[What needs to be done]
Look through the entries for the string "automatic", and copy each line that holds it.

[Working data]
-- Opening Marker --
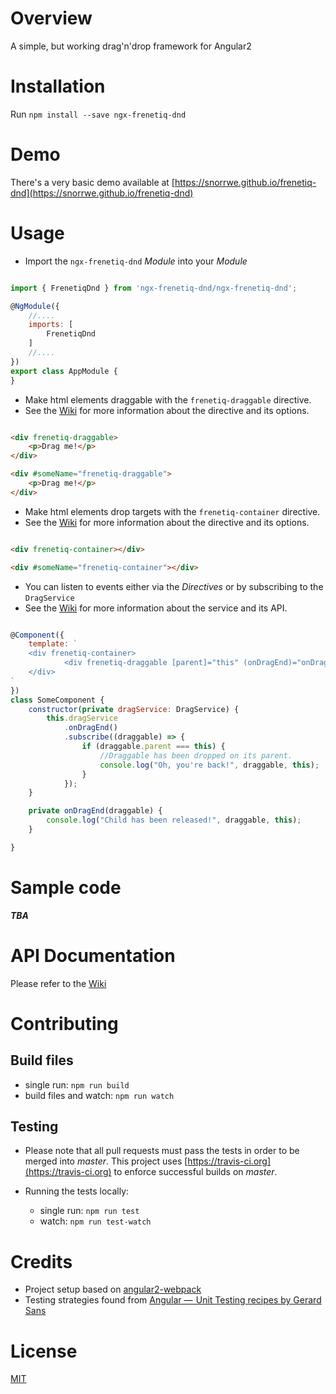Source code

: # Overview
A simple, but working drag'n'drop framework for Angular2

# Installation
Run `npm install --save ngx-frenetiq-dnd`

# Demo
There's a very basic demo available at [https://snorrwe.github.io/frenetiq-dnd](https://snorrwe.github.io/frenetiq-dnd)

# Usage

* Import the `ngx-frenetiq-dnd` *Module* into your *Module*

```js

import { FrenetiqDnd } from 'ngx-frenetiq-dnd/ngx-frenetiq-dnd';

@NgModule({
	//....
    imports: [
        FrenetiqDnd
    ]
    //....
})
export class AppModule {
}

```

* Make html elements draggable with the `frenetiq-draggable` directive.
* See the [Wiki](https://github.com/snorrwe/Frenetiq-Dnd/wiki/FrenetiqDraggable) for more information about the directive and its options.

```html

<div frenetiq-draggable>
	<p>Drag me!</p>
</div>

<div #someName="frenetiq-draggable">
	<p>Drag me!</p>
</div>

```

* Make html elements drop targets with the `frenetiq-container` directive.
* See the [Wiki](https://github.com/snorrwe/Frenetiq-Dnd/wiki/FrenetiqContainer) for more information about the directive and its options.

```html

<div frenetiq-container></div>

<div #someName="frenetiq-container"></div>

```

* You can listen to events either via the *Directives* or by subscribing to the `DragService`
* See the [Wiki](https://github.com/snorrwe/Frenetiq-Dnd/wiki/DragService) for more information about the service and its API.

```js

@Component({
	template: `
	<div frenetiq-container>
			<div frenetiq-draggable [parent]="this" (onDragEnd)="onDragEnd($event)">Drag me!</div>
	</div>
`
})
class SomeComponent {
	constructor(private dragService: DragService) {
		this.dragService
		    .onDragEnd()
		    .subscribe((draggable) => {
		        if (draggable.parent === this) {
		            //Draggable has been dropped on its parent.
		            console.log("Oh, you're back!", draggable, this);
		        }
		    });
	}

	private onDragEnd(draggable) {
		console.log("Child has been released!", draggable, this);
	}

}

```

# Sample code

**_TBA_**

# API Documentation

Please refer to the [Wiki](https://github.com/snorrwe/Frenetiq-Dnd/wiki/)

# Contributing
## Build files

* single run: `npm run build`
* build files and watch: `npm run watch`

## Testing
* Please note that all pull requests must pass the tests in order to be merged into _master_. 
This project uses [https://travis-ci.org](https://travis-ci.org) to enforce successful builds on _master_.

* Running the tests locally:
	* single run: `npm run test`
	* watch: `npm run test-watch`

# Credits

* Project setup based on [angular2-webpack](https://github.com/preboot/angular2-webpack)
* Testing strategies found from [Angular —  Unit Testing recipes by Gerard Sans](https://medium.com/google-developer-experts/angular-2-unit-testing-with-jasmine-defe20421584)

# License

[MIT](/LICENSE)
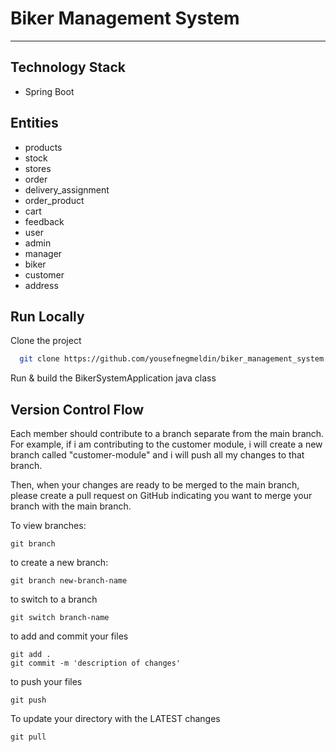 
# Biker Management System

---



## Technology Stack

- Spring Boot

## Entities

- products
- stock
- stores
- order
- delivery_assignment
- order_product
- cart
- feedback
- user
- admin
- manager
- biker
- customer
- address

## Run Locally

Clone the project

```bash
  git clone https://github.com/yousefnegmeldin/biker_management_system
```
Run & build the BikerSystemApplication java class

## Version Control Flow


Each member should contribute to a branch separate from the main branch. For example, if i am contributing to the
customer module, i will create a new branch called "customer-module" and i will push all my changes to that branch.

Then, when your changes are ready to be merged to the main branch, please create a pull request on GitHub indicating you want to merge your branch with the main branch.

To view branches:
```
git branch
```

to create a new branch:
```
git branch new-branch-name
```

to switch to a branch
```
git switch branch-name
```

to add and commit your files
```
git add .
git commit -m 'description of changes'
```

to push your files
```
git push
```

To update your directory with the LATEST changes
```
git pull
```
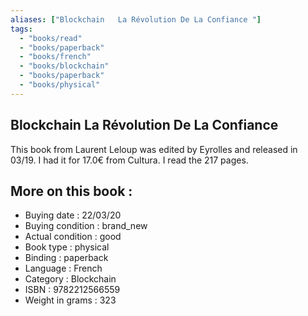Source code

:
 ```yaml
---
aliases: ["Blockchain   La Révolution De La Confiance "] 
tags: 
  - "books/read" 
  - "books/paperback" 
  - "books/french"
  - "books/blockchain"
  - "books/paperback"
  - "books/physical"
---
```



## Blockchain   La Révolution De La Confiance 
This book from Laurent Leloup  was edited by Eyrolles and released in 03/19. I had it for 17.0€ from Cultura. I read the 217 pages.

## More on this book :
- Buying date : 22/03/20
- Buying condition : brand_new
- Actual condition : good
- Book type : physical
- Binding : paperback
- Language : French
- Category : Blockchain
- ISBN : 9782212566559
- Weight in grams : 323
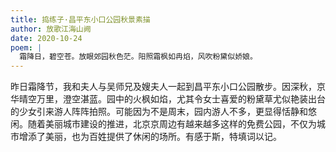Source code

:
 ```yaml
---
title: 捣练子·昌平东小口公园秋景素描
author: 放歌江海山阙
date: 2020-10-24
poem: |
  霜降日，碧空苍。放眼郊园秋色茫。阳照霜枫如冉焰，风吹粉黛似娇娘。
---
```


昨日霜降节，我和夫人与吴师兄及嫂夫人一起到昌平东小口公园散步。因深秋，京华晴空万里，澄空湛蓝。园中的火枫如焰，尤其令女士喜爱的粉黛草尤似艳装出台的少女引来游人阵阵拍照。可能因为不是周末，园内游人不多，更显得恬静和悠闲。随着美丽城市建设的推进，北京京周边有越来越多这样的免费公园，不仅为城市增添了美丽，也为百姓提供了休闲的场所。有感于斯，特填词以记。
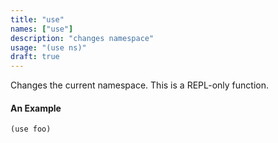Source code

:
 ```yaml
---
title: "use"
names: ["use"]
description: "changes namespace"
usage: "(use ns)"
draft: true
---
```


Changes the current namespace. This is a REPL-only function.

#### An Example

```scheme
(use foo)
```

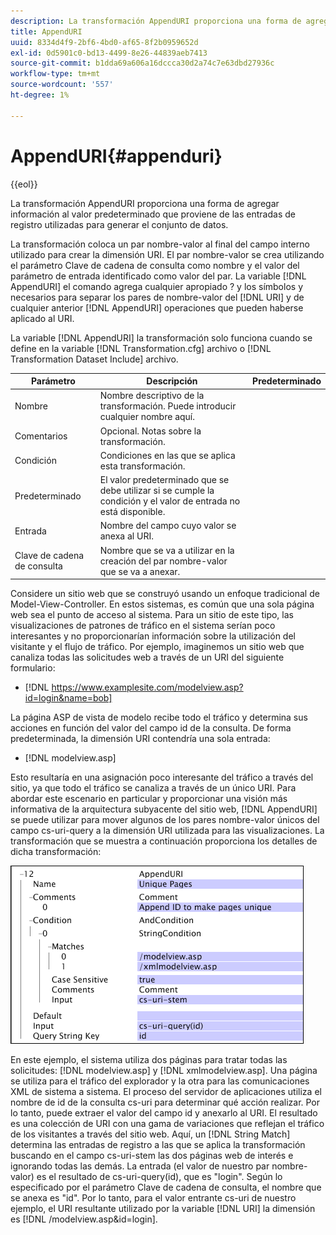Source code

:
 ```yaml
---
description: La transformación AppendURI proporciona una forma de agregar información al valor predeterminado que proviene de las entradas de registro utilizadas para generar el conjunto de datos.
title: AppendURI
uuid: 8334d4f9-2bf6-4bd0-af65-8f2b0959652d
exl-id: 0d5901c0-bd13-4499-8e26-44839aeb7413
source-git-commit: b1dda69a606a16dccca30d2a74c7e63dbd27936c
workflow-type: tm+mt
source-wordcount: '557'
ht-degree: 1%

---
```


# AppendURI{#appenduri}

{{eol}}

La transformación AppendURI proporciona una forma de agregar información al valor predeterminado que proviene de las entradas de registro utilizadas para generar el conjunto de datos.

La transformación coloca un par nombre-valor al final del campo interno utilizado para crear la dimensión URI. El par nombre-valor se crea utilizando el parámetro Clave de cadena de consulta como nombre y el valor del parámetro de entrada identificado como valor del par. La variable [!DNL AppendURI] el comando agrega cualquier apropiado ? y los símbolos y necesarios para separar los pares de nombre-valor del [!DNL URI] y de cualquier anterior [!DNL AppendURI] operaciones que pueden haberse aplicado al URI.

La variable [!DNL AppendURI] la transformación solo funciona cuando se define en la variable [!DNL Transformation.cfg] archivo o [!DNL Transformation Dataset Include] archivo.

| Parámetro | Descripción | Predeterminado |
|---|---|---|
| Nombre | Nombre descriptivo de la transformación. Puede introducir cualquier nombre aquí. |  |
| Comentarios | Opcional. Notas sobre la transformación. |  |
| Condición | Condiciones en las que se aplica esta transformación. |  |
| Predeterminado | El valor predeterminado que se debe utilizar si se cumple la condición y el valor de entrada no está disponible. |  |
| Entrada | Nombre del campo cuyo valor se anexa al URI. |  |
| Clave de cadena de consulta | Nombre que se va a utilizar en la creación del par nombre-valor que se va a anexar. |  |

Considere un sitio web que se construyó usando un enfoque tradicional de Model-View-Controller. En estos sistemas, es común que una sola página web sea el punto de acceso al sistema. Para un sitio de este tipo, las visualizaciones de patrones de tráfico en el sistema serían poco interesantes y no proporcionarían información sobre la utilización del visitante y el flujo de tráfico. Por ejemplo, imaginemos un sitio web que canaliza todas las solicitudes web a través de un URI del siguiente formulario:

* [!DNL https://www.examplesite.com/modelview.asp?id=login&name=bob]

La página ASP de vista de modelo recibe todo el tráfico y determina sus acciones en función del valor del campo id de la consulta. De forma predeterminada, la dimensión URI contendría una sola entrada:

* [!DNL modelview.asp]

Esto resultaría en una asignación poco interesante del tráfico a través del sitio, ya que todo el tráfico se canaliza a través de un único URI. Para abordar este escenario en particular y proporcionar una visión más informativa de la arquitectura subyacente del sitio web, [!DNL AppendURI] se puede utilizar para mover algunos de los pares nombre-valor únicos del campo cs-uri-query a la dimensión URI utilizada para las visualizaciones. La transformación que se muestra a continuación proporciona los detalles de dicha transformación:

![](assets/cfg_TransformationType_AppendURI.png)

En este ejemplo, el sistema utiliza dos páginas para tratar todas las solicitudes: [!DNL modelview.asp] y [!DNL xmlmodelview.asp]. Una página se utiliza para el tráfico del explorador y la otra para las comunicaciones XML de sistema a sistema. El proceso del servidor de aplicaciones utiliza el nombre de id de la consulta cs-uri para determinar qué acción realizar. Por lo tanto, puede extraer el valor del campo id y anexarlo al URI. El resultado es una colección de URI con una gama de variaciones que reflejan el tráfico de los visitantes a través del sitio web. Aquí, un [!DNL String Match] determina las entradas de registro a las que se aplica la transformación buscando en el campo cs-uri-stem las dos páginas web de interés e ignorando todas las demás. La entrada (el valor de nuestro par nombre-valor) es el resultado de cs-uri-query(id), que es &quot;login&quot;. Según lo especificado por el parámetro Clave de cadena de consulta, el nombre que se anexa es &quot;id&quot;. Por lo tanto, para el valor entrante cs-uri de nuestro ejemplo, el URI resultante utilizado por la variable [!DNL URI] la dimensión es [!DNL /modelview.asp&id=login].
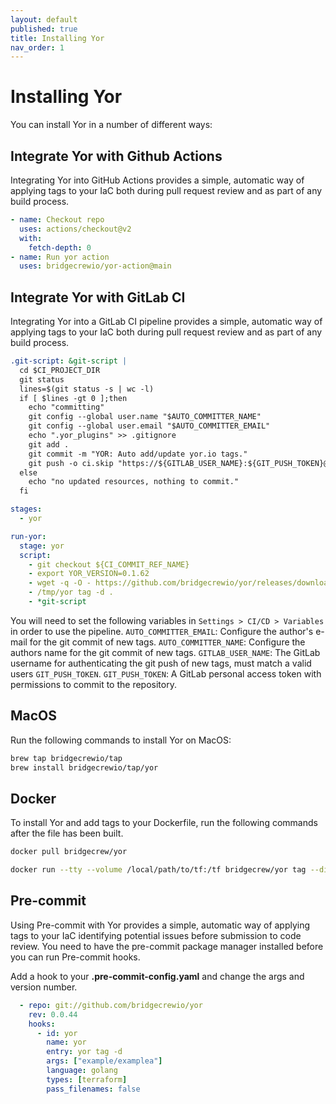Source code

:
 ```yaml
---
layout: default
published: true
title: Installing Yor
nav_order: 1
---
```


# Installing Yor
You can install Yor in a number of different ways:

## Integrate Yor with Github Actions
Integrating Yor into GitHub Actions provides a simple, automatic way of applying tags to your IaC both
during pull request review and as part of any build process.
```yaml
- name: Checkout repo
  uses: actions/checkout@v2
  with:
    fetch-depth: 0
- name: Run yor action
  uses: bridgecrewio/yor-action@main
```

## Integrate Yor with GitLab CI
Integrating Yor into a GitLab CI pipeline provides a simple, automatic way of applying tags to your IaC both
during pull request review and as part of any build process.
```yaml
.git-script: &git-script |
  cd $CI_PROJECT_DIR
  git status
  lines=$(git status -s | wc -l)
  if [ $lines -gt 0 ];then
    echo "committing"
    git config --global user.name "$AUTO_COMMITTER_NAME"
    git config --global user.email "$AUTO_COMMITTER_EMAIL"
    echo ".yor_plugins" >> .gitignore
    git add .
    git commit -m "YOR: Auto add/update yor.io tags."
    git push -o ci.skip "https://${GITLAB_USER_NAME}:${GIT_PUSH_TOKEN}@${CI_REPOSITORY_URL#*@}"
  else
    echo "no updated resources, nothing to commit."
  fi

stages:
  - yor

run-yor:    
  stage: yor
  script:
    - git checkout ${CI_COMMIT_REF_NAME}
    - export YOR_VERSION=0.1.62
    - wget -q -O - https://github.com/bridgecrewio/yor/releases/download/${YOR_VERSION}/yor-${YOR_VERSION}-linux-amd64.tar.gz | tar -xvz -C /tmp
    - /tmp/yor tag -d .
    - *git-script
```

You will need to set the following variables in `Settings > CI/CD > Variables` in order to use the pipeline.
`AUTO_COMMITTER_EMAIL`: Configure the author's e-mail for the git commit of new tags.
`AUTO_COMMITTER_NAME`: Configure the authors name for the git commit of new tags.
`GITLAB_USER_NAME`: The GitLab username for authenticating the git push of new tags, must match a valid users `GIT_PUSH_TOKEN`.
`GIT_PUSH_TOKEN`: A GitLab personal access token with permissions to commit to the repository.


## MacOS
Run the following commands to install Yor on MacOS:
```sh
brew tap bridgecrewio/tap
brew install bridgecrewio/tap/yor
```

## Docker
To install Yor and add tags to your Dockerfile, run the following commands after the file has been built.
```sh
docker pull bridgecrew/yor

docker run --tty --volume /local/path/to/tf:/tf bridgecrew/yor tag --directory /tf
```

## Pre-commit
Using Pre-commit with Yor provides a simple, automatic way of applying tags to your IaC identifying potential issues before submission to code review.
You need to have the pre-commit package manager installed before you can run Pre-commit hooks.

Add a hook to your **.pre-commit-config.yaml** and change the args and version number.
```yaml
  - repo: git://github.com/bridgecrewio/yor
    rev: 0.0.44
    hooks:
      - id: yor
        name: yor
        entry: yor tag -d
        args: ["example/examplea"]
        language: golang
        types: [terraform]
        pass_filenames: false
```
-- Closing Marker --
[Output for this task]
Integrating Yor into GitHub Actions provides a simple, automatic way of applying tags to your IaC both
Integrating Yor into a GitLab CI pipeline provides a simple, automatic way of applying tags to your IaC both
Using Pre-commit with Yor provides a simple, automatic way of applying tags to your IaC identifying potential issues before submission to code review.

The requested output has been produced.